### [Task brief]
Where a line of the listing below includes the word "height", reproduce that line.

### [Provided data]
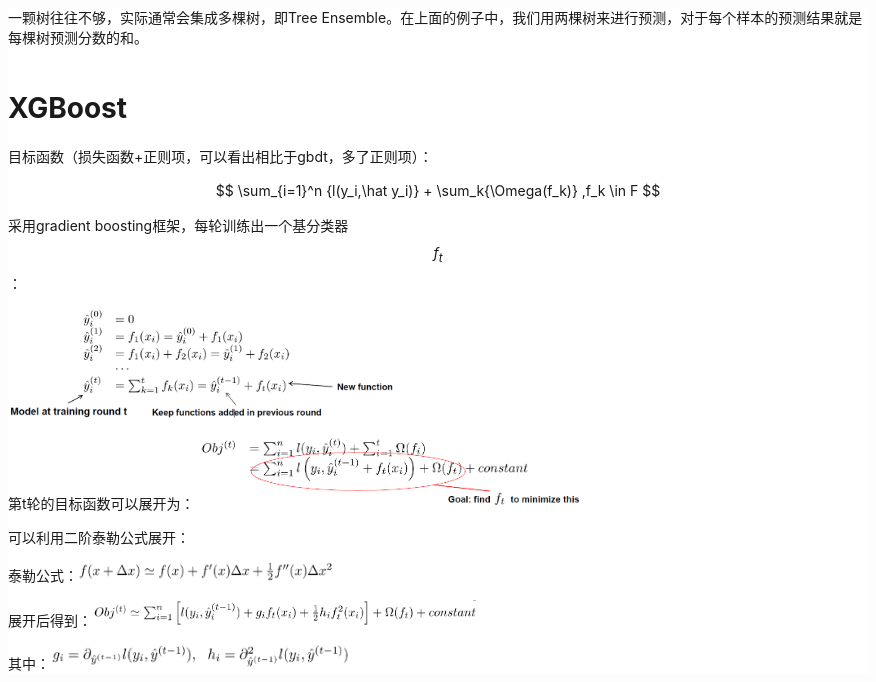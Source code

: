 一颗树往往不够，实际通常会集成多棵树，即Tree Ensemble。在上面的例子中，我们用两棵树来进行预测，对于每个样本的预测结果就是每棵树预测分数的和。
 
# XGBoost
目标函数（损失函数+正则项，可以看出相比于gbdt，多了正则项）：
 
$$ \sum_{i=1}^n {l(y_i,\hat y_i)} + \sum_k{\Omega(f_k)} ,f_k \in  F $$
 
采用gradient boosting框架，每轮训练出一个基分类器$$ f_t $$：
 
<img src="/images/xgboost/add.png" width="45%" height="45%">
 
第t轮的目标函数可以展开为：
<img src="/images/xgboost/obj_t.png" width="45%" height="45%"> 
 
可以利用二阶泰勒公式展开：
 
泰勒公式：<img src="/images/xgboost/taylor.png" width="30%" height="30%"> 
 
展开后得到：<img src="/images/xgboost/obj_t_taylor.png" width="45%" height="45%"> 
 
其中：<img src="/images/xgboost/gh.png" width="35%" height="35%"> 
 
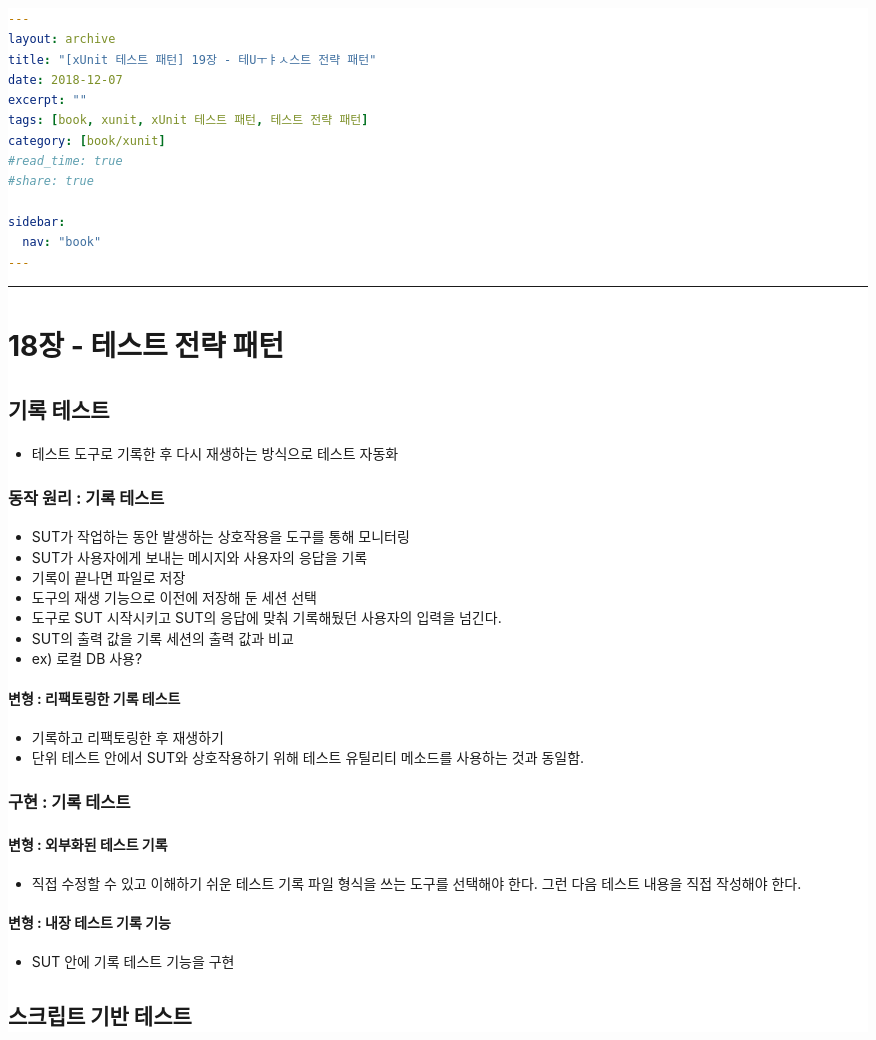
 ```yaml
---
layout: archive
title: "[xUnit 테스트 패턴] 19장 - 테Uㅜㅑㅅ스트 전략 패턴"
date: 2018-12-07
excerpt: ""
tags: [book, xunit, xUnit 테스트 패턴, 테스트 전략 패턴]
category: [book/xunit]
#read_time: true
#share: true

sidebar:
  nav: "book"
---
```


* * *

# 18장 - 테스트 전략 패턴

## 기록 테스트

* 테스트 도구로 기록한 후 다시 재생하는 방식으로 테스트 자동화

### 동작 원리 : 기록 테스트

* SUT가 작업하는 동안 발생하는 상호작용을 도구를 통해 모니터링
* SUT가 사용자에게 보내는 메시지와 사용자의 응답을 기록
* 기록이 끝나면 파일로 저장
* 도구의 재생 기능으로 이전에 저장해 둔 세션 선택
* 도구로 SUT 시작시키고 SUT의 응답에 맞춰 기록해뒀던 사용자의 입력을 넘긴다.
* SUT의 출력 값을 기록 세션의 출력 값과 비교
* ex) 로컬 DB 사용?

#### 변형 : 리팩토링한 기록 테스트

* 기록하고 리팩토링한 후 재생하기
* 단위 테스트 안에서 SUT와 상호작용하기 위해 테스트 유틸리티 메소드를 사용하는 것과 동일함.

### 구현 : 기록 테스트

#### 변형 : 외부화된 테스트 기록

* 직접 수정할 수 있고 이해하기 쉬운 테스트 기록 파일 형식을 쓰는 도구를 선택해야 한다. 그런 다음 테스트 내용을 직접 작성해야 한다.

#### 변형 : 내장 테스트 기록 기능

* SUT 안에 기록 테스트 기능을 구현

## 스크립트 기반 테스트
* * *
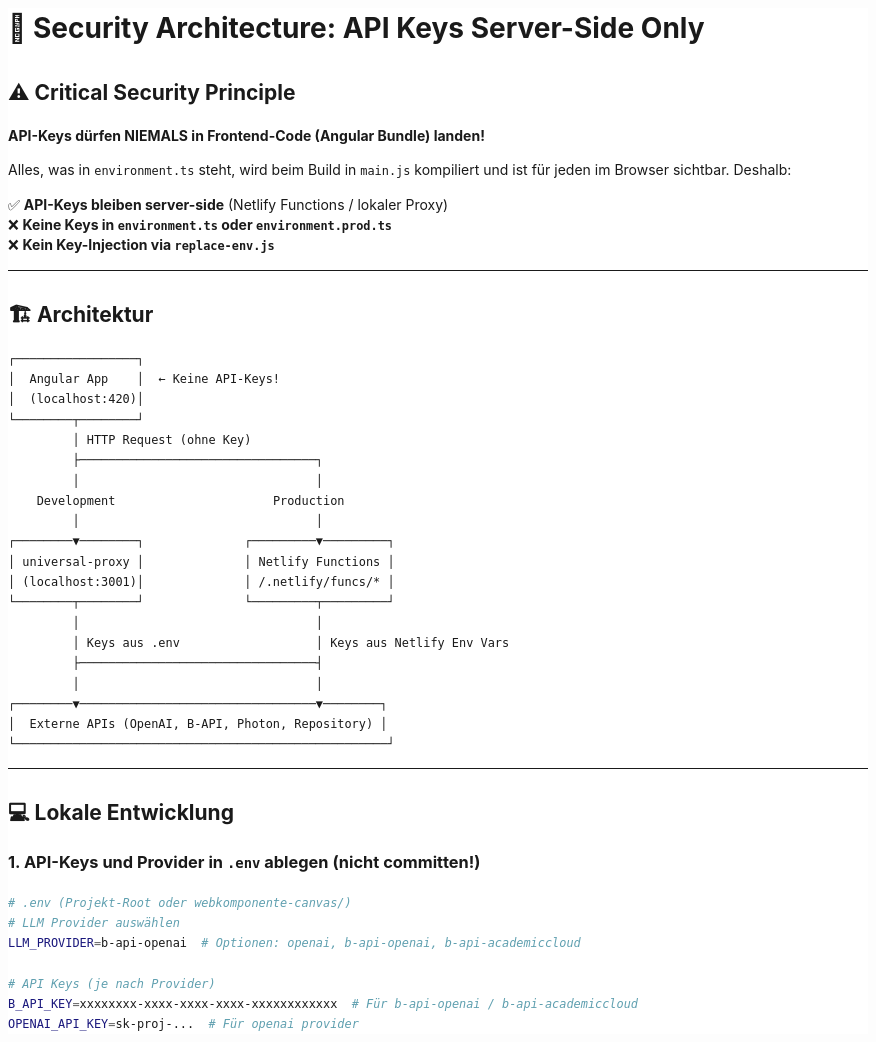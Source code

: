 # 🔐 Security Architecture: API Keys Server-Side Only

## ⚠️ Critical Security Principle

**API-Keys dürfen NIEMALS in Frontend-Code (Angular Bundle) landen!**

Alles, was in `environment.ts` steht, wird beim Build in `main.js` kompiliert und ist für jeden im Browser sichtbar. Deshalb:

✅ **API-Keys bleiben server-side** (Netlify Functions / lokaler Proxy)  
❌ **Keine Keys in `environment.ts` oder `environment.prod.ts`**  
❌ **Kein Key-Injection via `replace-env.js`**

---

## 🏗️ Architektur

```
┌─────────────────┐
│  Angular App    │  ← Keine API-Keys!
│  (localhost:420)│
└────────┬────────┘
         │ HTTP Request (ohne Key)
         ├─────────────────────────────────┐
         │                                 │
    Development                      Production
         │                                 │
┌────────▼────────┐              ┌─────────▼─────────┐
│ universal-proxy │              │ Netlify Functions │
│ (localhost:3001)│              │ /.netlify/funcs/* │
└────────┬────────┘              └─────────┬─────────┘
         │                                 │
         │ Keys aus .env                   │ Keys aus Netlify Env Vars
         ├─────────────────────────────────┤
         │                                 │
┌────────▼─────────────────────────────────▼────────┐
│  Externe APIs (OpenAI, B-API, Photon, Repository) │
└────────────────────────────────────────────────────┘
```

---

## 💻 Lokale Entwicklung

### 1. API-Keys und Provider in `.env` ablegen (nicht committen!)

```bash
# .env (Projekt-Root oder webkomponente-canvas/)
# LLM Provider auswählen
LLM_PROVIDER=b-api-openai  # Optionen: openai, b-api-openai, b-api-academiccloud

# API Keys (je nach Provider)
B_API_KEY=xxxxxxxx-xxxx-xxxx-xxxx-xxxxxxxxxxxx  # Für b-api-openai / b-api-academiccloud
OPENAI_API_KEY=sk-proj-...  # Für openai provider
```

### [Exercise result]
<img src="/images/xgboost/add.png" width="45%" height="45%">
<img src="/images/xgboost/obj_t.png" width="45%" height="45%"> 
泰勒公式：<img src="/images/xgboost/taylor.png" width="30%" height="30%"> 
展开后得到：<img src="/images/xgboost/obj_t_taylor.png" width="45%" height="45%"> 
其中：<img src="/images/xgboost/gh.png" width="35%" height="35%"> 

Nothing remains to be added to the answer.